Task objective:
The entries are to be output in full, word for word.

Stored data entries:

■ ■ ■

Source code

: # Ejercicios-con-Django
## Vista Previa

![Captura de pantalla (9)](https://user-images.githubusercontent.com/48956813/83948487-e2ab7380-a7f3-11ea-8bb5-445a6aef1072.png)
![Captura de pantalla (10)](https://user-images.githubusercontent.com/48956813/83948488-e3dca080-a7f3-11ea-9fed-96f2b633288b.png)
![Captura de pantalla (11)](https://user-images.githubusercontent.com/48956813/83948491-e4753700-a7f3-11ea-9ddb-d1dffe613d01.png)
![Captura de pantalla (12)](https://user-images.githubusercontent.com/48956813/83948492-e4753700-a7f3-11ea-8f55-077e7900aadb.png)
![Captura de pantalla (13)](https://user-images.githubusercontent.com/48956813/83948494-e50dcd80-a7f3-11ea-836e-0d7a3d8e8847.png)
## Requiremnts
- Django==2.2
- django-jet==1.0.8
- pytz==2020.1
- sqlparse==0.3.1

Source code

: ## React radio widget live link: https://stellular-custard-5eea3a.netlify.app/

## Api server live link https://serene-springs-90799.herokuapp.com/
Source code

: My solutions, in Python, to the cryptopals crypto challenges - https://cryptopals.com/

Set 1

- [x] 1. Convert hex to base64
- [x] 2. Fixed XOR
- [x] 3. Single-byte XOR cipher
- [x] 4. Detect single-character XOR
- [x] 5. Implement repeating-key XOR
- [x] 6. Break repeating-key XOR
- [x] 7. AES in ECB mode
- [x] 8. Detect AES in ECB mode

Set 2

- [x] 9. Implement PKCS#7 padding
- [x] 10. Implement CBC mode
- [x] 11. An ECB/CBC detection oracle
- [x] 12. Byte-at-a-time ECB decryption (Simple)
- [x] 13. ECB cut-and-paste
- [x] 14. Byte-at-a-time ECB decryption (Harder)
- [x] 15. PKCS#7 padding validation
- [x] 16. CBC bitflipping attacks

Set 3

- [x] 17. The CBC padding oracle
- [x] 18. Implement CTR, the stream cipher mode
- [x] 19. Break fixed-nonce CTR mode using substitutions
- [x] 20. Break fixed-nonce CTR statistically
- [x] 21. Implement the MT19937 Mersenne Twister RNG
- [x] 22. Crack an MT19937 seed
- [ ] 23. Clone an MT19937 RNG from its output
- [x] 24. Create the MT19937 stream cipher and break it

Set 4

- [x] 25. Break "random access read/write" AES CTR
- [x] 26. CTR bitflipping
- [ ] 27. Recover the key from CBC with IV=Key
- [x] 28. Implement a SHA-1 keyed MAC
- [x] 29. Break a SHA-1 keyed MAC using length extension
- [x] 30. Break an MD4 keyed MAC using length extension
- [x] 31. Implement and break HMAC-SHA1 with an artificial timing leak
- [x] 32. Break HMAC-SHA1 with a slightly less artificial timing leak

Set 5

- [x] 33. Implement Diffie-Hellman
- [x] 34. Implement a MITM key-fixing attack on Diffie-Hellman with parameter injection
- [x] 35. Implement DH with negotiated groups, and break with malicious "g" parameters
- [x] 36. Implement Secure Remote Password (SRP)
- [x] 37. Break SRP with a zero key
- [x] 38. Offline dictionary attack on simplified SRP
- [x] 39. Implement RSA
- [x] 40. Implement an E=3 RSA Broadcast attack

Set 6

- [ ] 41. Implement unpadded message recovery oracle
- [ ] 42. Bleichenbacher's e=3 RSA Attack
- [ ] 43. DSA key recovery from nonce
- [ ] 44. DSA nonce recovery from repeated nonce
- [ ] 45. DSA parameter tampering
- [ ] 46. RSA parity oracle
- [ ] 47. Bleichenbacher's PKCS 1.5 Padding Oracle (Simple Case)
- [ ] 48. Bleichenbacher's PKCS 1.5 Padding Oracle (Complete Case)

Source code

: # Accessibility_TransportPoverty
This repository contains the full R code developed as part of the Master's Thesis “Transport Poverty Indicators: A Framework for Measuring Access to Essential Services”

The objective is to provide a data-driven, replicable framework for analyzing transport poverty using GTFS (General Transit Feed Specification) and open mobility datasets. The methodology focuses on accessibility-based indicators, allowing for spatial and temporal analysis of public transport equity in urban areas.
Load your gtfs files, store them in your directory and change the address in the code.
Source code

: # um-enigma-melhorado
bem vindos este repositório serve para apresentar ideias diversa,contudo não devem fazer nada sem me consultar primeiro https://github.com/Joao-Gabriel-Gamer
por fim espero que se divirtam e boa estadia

■ ■ ■

Worked solution:
Source code

: # Ejercicios-con-Django
## Vista Previa

![Captura de pantalla (9)](https://user-images.githubusercontent.com/48956813/83948487-e2ab7380-a7f3-11ea-8bb5-445a6aef1072.png)
![Captura de pantalla (10)](https://user-images.githubusercontent.com/48956813/83948488-e3dca080-a7f3-11ea-9fed-96f2b633288b.png)
![Captura de pantalla (11)](https://user-images.githubusercontent.com/48956813/83948491-e4753700-a7f3-11ea-9ddb-d1dffe613d01.png)
![Captura de pantalla (12)](https://user-images.githubusercontent.com/48956813/83948492-e4753700-a7f3-11ea-8f55-077e7900aadb.png)
![Captura de pantalla (13)](https://user-images.githubusercontent.com/48956813/83948494-e50dcd80-a7f3-11ea-836e-0d7a3d8e8847.png)
## Requiremnts
- Django==2.2
- django-jet==1.0.8
- pytz==2020.1
- sqlparse==0.3.1

Source code

: ## React radio widget live link: https://stellular-custard-5eea3a.netlify.app/

## Api server live link https://serene-springs-90799.herokuapp.com/
Source code

: My solutions, in Python, to the cryptopals crypto challenges - https://cryptopals.com/

Set 1

- [x] 1. Convert hex to base64
- [x] 2. Fixed XOR
- [x] 3. Single-byte XOR cipher
- [x] 4. Detect single-character XOR
- [x] 5. Implement repeating-key XOR
- [x] 6. Break repeating-key XOR
- [x] 7. AES in ECB mode
- [x] 8. Detect AES in ECB mode

Set 2

- [x] 9. Implement PKCS#7 padding
- [x] 10. Implement CBC mode
- [x] 11. An ECB/CBC detection oracle
- [x] 12. Byte-at-a-time ECB decryption (Simple)
- [x] 13. ECB cut-and-paste
- [x] 14. Byte-at-a-time ECB decryption (Harder)
- [x] 15. PKCS#7 padding validation
- [x] 16. CBC bitflipping attacks

Set 3

- [x] 17. The CBC padding oracle
- [x] 18. Implement CTR, the stream cipher mode
- [x] 19. Break fixed-nonce CTR mode using substitutions
- [x] 20. Break fixed-nonce CTR statistically
- [x] 21. Implement the MT19937 Mersenne Twister RNG
- [x] 22. Crack an MT19937 seed
- [ ] 23. Clone an MT19937 RNG from its output
- [x] 24. Create the MT19937 stream cipher and break it

Set 4

- [x] 25. Break "random access read/write" AES CTR
- [x] 26. CTR bitflipping
- [ ] 27. Recover the key from CBC with IV=Key
- [x] 28. Implement a SHA-1 keyed MAC
- [x] 29. Break a SHA-1 keyed MAC using length extension
- [x] 30. Break an MD4 keyed MAC using length extension
- [x] 31. Implement and break HMAC-SHA1 with an artificial timing leak
- [x] 32. Break HMAC-SHA1 with a slightly less artificial timing leak

Set 5

- [x] 33. Implement Diffie-Hellman
- [x] 34. Implement a MITM key-fixing attack on Diffie-Hellman with parameter injection
- [x] 35. Implement DH with negotiated groups, and break with malicious "g" parameters
- [x] 36. Implement Secure Remote Password (SRP)
- [x] 37. Break SRP with a zero key
- [x] 38. Offline dictionary attack on simplified SRP
- [x] 39. Implement RSA
- [x] 40. Implement an E=3 RSA Broadcast attack

Set 6

- [ ] 41. Implement unpadded message recovery oracle
- [ ] 42. Bleichenbacher's e=3 RSA Attack
- [ ] 43. DSA key recovery from nonce
- [ ] 44. DSA nonce recovery from repeated nonce
- [ ] 45. DSA parameter tampering
- [ ] 46. RSA parity oracle
- [ ] 47. Bleichenbacher's PKCS 1.5 Padding Oracle (Simple Case)
- [ ] 48. Bleichenbacher's PKCS 1.5 Padding Oracle (Complete Case)

Source code

: # Accessibility_TransportPoverty
This repository contains the full R code developed as part of the Master's Thesis “Transport Poverty Indicators: A Framework for Measuring Access to Essential Services”

The objective is to provide a data-driven, replicable framework for analyzing transport poverty using GTFS (General Transit Feed Specification) and open mobility datasets. The methodology focuses on accessibility-based indicators, allowing for spatial and temporal analysis of public transport equity in urban areas.
Load your gtfs files, store them in your directory and change the address in the code.
Source code

: # um-enigma-melhorado
bem vindos este repositório serve para apresentar ideias diversa,contudo não devem fazer nada sem me consultar primeiro https://github.com/Joao-Gabriel-Gamer
por fim espero que se divirtam e boa estadia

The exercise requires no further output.